* _PROBLEM DETAILS_: Using the records below, output the stretch that opens with the line containing "Write this operation" and closes with the line containing "three products in", exactly and including both lines, with nothing more.

* _TASK INPUT_:

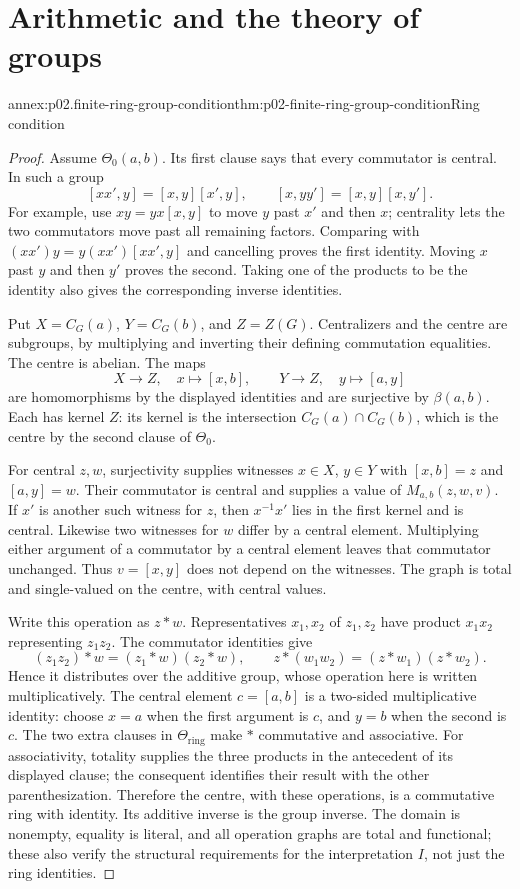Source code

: \section{Arithmetic and the theory of groups}
\label{sec:annex-p02-group-theory-undecidability}

\begin{annexitem}{annex:p02.finite-ring-group-condition}{thm:p02-finite-ring-group-condition}{Ring condition}
\begin{proof}
Assume \(\Theta_0(a,b)\). Its first clause says that every commutator is
central. In such a group
\[
 [xx',y]=[x,y][x',y],\qquad [x,yy']=[x,y][x,y'].
\]
For example, use \(xy=yx[x,y]\) to move \(y\) past \(x'\) and then
\(x\); centrality lets the two commutators move past all remaining
factors. Comparing with \((xx')y=y(xx')[xx',y]\) and cancelling proves
the first identity. Moving \(x\) past \(y\) and then \(y'\) proves
the second. Taking one of the products to be the identity also gives
the corresponding inverse identities.

Put \(X=C_G(a)\), \(Y=C_G(b)\), and \(Z=Z(G)\).
Centralizers and the centre are subgroups, by multiplying and inverting
their defining commutation equalities. The centre is abelian. The maps
\[
 X\longrightarrow Z,\quad x\longmapsto[x,b],\qquad
 Y\longrightarrow Z,\quad y\longmapsto[a,y]
\]
are homomorphisms by the displayed identities and are surjective by
\(\beta(a,b)\). Each has kernel \(Z\): its kernel is the intersection
\(C_G(a)\cap C_G(b)\), which is the centre by the second clause of
\(\Theta_0\).

For central \(z,w\), surjectivity supplies witnesses \(x\in X\),
\(y\in Y\) with \([x,b]=z\) and \([a,y]=w\). Their commutator is
central and supplies a value of \(M_{a,b}(z,w,v)\). If \(x'\) is
another such witness for \(z\), then \(x^{-1}x'\) lies in the first
kernel and is central. Likewise two witnesses for \(w\) differ by
a central element. Multiplying either argument of a commutator by a
central element leaves that commutator unchanged. Thus \(v=[x,y]\)
does not depend on the witnesses. The graph is total and single-valued
on the centre, with central values.

Write this operation as \(z*w\). Representatives \(x_1,x_2\) of
\(z_1,z_2\) have product \(x_1x_2\) representing \(z_1z_2\).
The commutator identities give
\[
 (z_1z_2)*w=(z_1*w)(z_2*w),\qquad
 z*(w_1w_2)=(z*w_1)(z*w_2).
\]
Hence it distributes over the additive group, whose operation here is
written multiplicatively. The central element \(c=[a,b]\) is a
two-sided multiplicative identity: choose \(x=a\) when the first
argument is \(c\), and \(y=b\) when the second is \(c\).
The two extra clauses in \(\Theta_{\mathrm{ring}}\) make \(*\)
commutative and associative. For associativity, totality supplies the
three products in the antecedent of its displayed clause; the consequent
identifies their result with the other parenthesization. Therefore the
centre, with these operations, is a commutative ring with identity.
Its additive inverse is the group inverse. The domain is nonempty,
equality is literal, and all operation graphs are total and functional;
these also verify the structural requirements for the interpretation
\(I\), not just the ring identities.


\end{proof}
\end{annexitem}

* _ANSWER BOX_:
Write this operation as \(z*w\). Representatives \(x_1,x_2\) of
\(z_1,z_2\) have product \(x_1x_2\) representing \(z_1z_2\).
The commutator identities give
\[
 (z_1z_2)*w=(z_1*w)(z_2*w),\qquad
 z*(w_1w_2)=(z*w_1)(z*w_2).
\]
Hence it distributes over the additive group, whose operation here is
written multiplicatively. The central element \(c=[a,b]\) is a
two-sided multiplicative identity: choose \(x=a\) when the first
argument is \(c\), and \(y=b\) when the second is \(c\).
The two extra clauses in \(\Theta_{\mathrm{ring}}\) make \(*\)
commutative and associative. For associativity, totality supplies the
three products in the antecedent of its displayed clause; the consequent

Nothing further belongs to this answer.